** Opening DATASET RECORDS block **

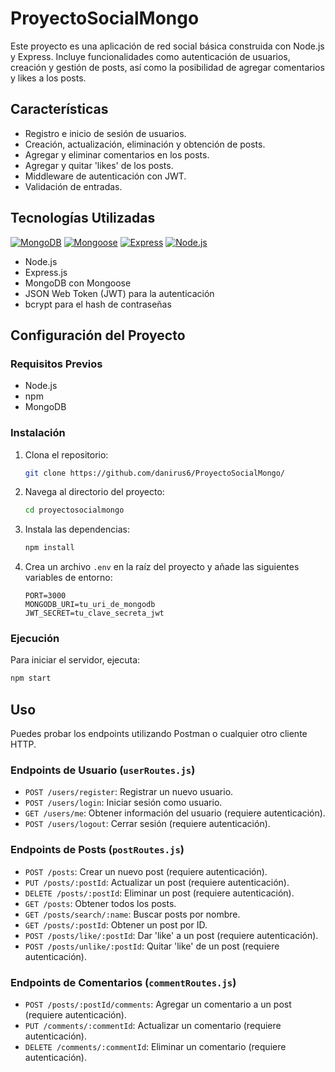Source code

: # ProyectoSocialMongo

Este proyecto es una aplicación de red social básica construida con Node.js y Express. Incluye funcionalidades como autenticación de usuarios, creación y gestión de posts, así como la posibilidad de agregar comentarios y likes a los posts.

## Características

- Registro e inicio de sesión de usuarios.
- Creación, actualización, eliminación y obtención de posts.
- Agregar y eliminar comentarios en los posts.
- Agregar y quitar 'likes' de los posts.
- Middleware de autenticación con JWT.
- Validación de entradas.

## Tecnologías Utilizadas

[![MongoDB](https://img.shields.io/badge/MongoDB-4.4-green)](https://www.mongodb.com/)
[![Mongoose](https://img.shields.io/badge/Mongoose-latest-blue)](https://mongoosejs.com/)
[![Express](https://img.shields.io/badge/Express-4.17.1-lightgrey)](https://expressjs.com/)
[![Node.js](https://img.shields.io/badge/Node.js-14.17.6-brightgreen)](https://nodejs.org/)

- Node.js
- Express.js
- MongoDB con Mongoose
- JSON Web Token (JWT) para la autenticación
- bcrypt para el hash de contraseñas

## Configuración del Proyecto

### Requisitos Previos

- Node.js
- npm
- MongoDB

### Instalación

1. Clona el repositorio:
   ```bash
   git clone https://github.com/danirus6/ProyectoSocialMongo/
   ```
2. Navega al directorio del proyecto:
   ```bash
   cd proyectosocialmongo
   ```
3. Instala las dependencias:
   ```bash
   npm install
   ```
4. Crea un archivo `.env` en la raíz del proyecto y añade las siguientes variables de entorno:
   ```
   PORT=3000
   MONGODB_URI=tu_uri_de_mongodb
   JWT_SECRET=tu_clave_secreta_jwt
   ```

### Ejecución

Para iniciar el servidor, ejecuta:

```bash
npm start
```

## Uso

Puedes probar los endpoints utilizando Postman o cualquier otro cliente HTTP.

### Endpoints de Usuario (`userRoutes.js`)

- `POST /users/register`: Registrar un nuevo usuario.
- `POST /users/login`: Iniciar sesión como usuario.
- `GET /users/me`: Obtener información del usuario (requiere autenticación).
- `POST /users/logout`: Cerrar sesión (requiere autenticación).

### Endpoints de Posts (`postRoutes.js`)

- `POST /posts`: Crear un nuevo post (requiere autenticación).
- `PUT /posts/:postId`: Actualizar un post (requiere autenticación).
- `DELETE /posts/:postId`: Eliminar un post (requiere autenticación).
- `GET /posts`: Obtener todos los posts.
- `GET /posts/search/:name`: Buscar posts por nombre.
- `GET /posts/:postId`: Obtener un post por ID.
- `POST /posts/like/:postId`: Dar 'like' a un post (requiere autenticación).
- `POST /posts/unlike/:postId`: Quitar 'like' de un post (requiere autenticación).

### Endpoints de Comentarios (`commentRoutes.js`)

- `POST /posts/:postId/comments`: Agregar un comentario a un post (requiere autenticación).
- `PUT /comments/:commentId`: Actualizar un comentario (requiere autenticación).
- `DELETE /comments/:commentId`: Eliminar un comentario (requiere autenticación).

** Closing DATASET RECORDS block **

> **WORK ITEM**
Your reply should consist only of the lines from the one containing "Puedes probar los" through the last line of the records, each reproduced exactly.

> **RESULT OF THE EXERCISE**
Puedes probar los endpoints utilizando Postman o cualquier otro cliente HTTP.

### Endpoints de Usuario (`userRoutes.js`)

- `POST /users/register`: Registrar un nuevo usuario.
- `POST /users/login`: Iniciar sesión como usuario.
- `GET /users/me`: Obtener información del usuario (requiere autenticación).
- `POST /users/logout`: Cerrar sesión (requiere autenticación).

### Endpoints de Posts (`postRoutes.js`)

- `POST /posts`: Crear un nuevo post (requiere autenticación).
- `PUT /posts/:postId`: Actualizar un post (requiere autenticación).
- `DELETE /posts/:postId`: Eliminar un post (requiere autenticación).
- `GET /posts`: Obtener todos los posts.
- `GET /posts/search/:name`: Buscar posts por nombre.
- `GET /posts/:postId`: Obtener un post por ID.
- `POST /posts/like/:postId`: Dar 'like' a un post (requiere autenticación).
- `POST /posts/unlike/:postId`: Quitar 'like' de un post (requiere autenticación).

### Endpoints de Comentarios (`commentRoutes.js`)

- `POST /posts/:postId/comments`: Agregar un comentario a un post (requiere autenticación).
- `PUT /comments/:commentId`: Actualizar un comentario (requiere autenticación).
- `DELETE /comments/:commentId`: Eliminar un comentario (requiere autenticación).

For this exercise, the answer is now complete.